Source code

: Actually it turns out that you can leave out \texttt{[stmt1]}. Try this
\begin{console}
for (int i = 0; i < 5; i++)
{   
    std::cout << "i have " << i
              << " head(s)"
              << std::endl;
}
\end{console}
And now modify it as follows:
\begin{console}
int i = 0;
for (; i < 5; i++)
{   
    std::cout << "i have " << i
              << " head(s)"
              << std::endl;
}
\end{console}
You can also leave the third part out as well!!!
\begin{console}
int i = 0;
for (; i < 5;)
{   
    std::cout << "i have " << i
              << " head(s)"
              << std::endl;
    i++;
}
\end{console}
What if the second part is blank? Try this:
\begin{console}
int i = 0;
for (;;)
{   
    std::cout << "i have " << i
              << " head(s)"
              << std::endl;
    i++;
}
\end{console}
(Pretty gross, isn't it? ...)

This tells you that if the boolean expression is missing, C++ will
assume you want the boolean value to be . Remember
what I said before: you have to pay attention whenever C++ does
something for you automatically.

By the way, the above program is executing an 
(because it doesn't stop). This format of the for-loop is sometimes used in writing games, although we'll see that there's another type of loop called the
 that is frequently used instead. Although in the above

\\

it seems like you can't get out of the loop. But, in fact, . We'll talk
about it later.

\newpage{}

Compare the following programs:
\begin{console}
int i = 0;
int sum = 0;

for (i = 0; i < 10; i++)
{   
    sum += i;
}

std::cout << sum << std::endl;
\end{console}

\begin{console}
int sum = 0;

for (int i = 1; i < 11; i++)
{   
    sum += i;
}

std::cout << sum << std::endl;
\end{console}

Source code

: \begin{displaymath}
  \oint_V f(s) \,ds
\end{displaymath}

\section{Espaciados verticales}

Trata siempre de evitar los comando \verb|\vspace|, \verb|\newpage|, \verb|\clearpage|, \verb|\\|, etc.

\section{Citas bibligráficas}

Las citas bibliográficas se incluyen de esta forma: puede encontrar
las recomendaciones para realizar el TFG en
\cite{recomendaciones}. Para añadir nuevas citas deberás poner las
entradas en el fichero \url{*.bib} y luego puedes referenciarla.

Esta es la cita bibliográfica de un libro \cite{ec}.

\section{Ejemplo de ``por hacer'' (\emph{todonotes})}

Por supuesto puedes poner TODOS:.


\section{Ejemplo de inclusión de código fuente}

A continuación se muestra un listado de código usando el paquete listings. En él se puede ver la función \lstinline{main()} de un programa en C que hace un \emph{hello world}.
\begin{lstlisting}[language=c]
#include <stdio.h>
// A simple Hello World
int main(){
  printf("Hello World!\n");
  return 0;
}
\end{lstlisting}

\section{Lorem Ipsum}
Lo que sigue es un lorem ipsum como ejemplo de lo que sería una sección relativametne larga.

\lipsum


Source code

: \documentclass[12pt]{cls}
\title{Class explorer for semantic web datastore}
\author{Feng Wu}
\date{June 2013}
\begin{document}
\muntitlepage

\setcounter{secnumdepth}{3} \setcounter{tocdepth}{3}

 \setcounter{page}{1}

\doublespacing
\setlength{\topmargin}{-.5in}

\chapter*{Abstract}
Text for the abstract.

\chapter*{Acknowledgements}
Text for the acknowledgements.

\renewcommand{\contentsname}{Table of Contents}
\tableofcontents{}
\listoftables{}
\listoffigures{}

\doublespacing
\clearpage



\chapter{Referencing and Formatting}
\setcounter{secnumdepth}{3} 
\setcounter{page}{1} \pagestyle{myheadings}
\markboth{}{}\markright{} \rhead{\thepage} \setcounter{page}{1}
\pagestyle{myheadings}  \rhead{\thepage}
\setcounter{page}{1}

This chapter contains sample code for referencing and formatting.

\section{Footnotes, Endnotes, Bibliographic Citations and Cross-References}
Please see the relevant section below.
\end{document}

▬▬▬▬▬▬

### [Your assignment]
If a line in the entries contains the word "recomendaciones", copy that line out.

### [Your solution]
las recomendaciones para realizar el TFG en
\cite{recomendaciones}. Para añadir nuevas citas deberás poner las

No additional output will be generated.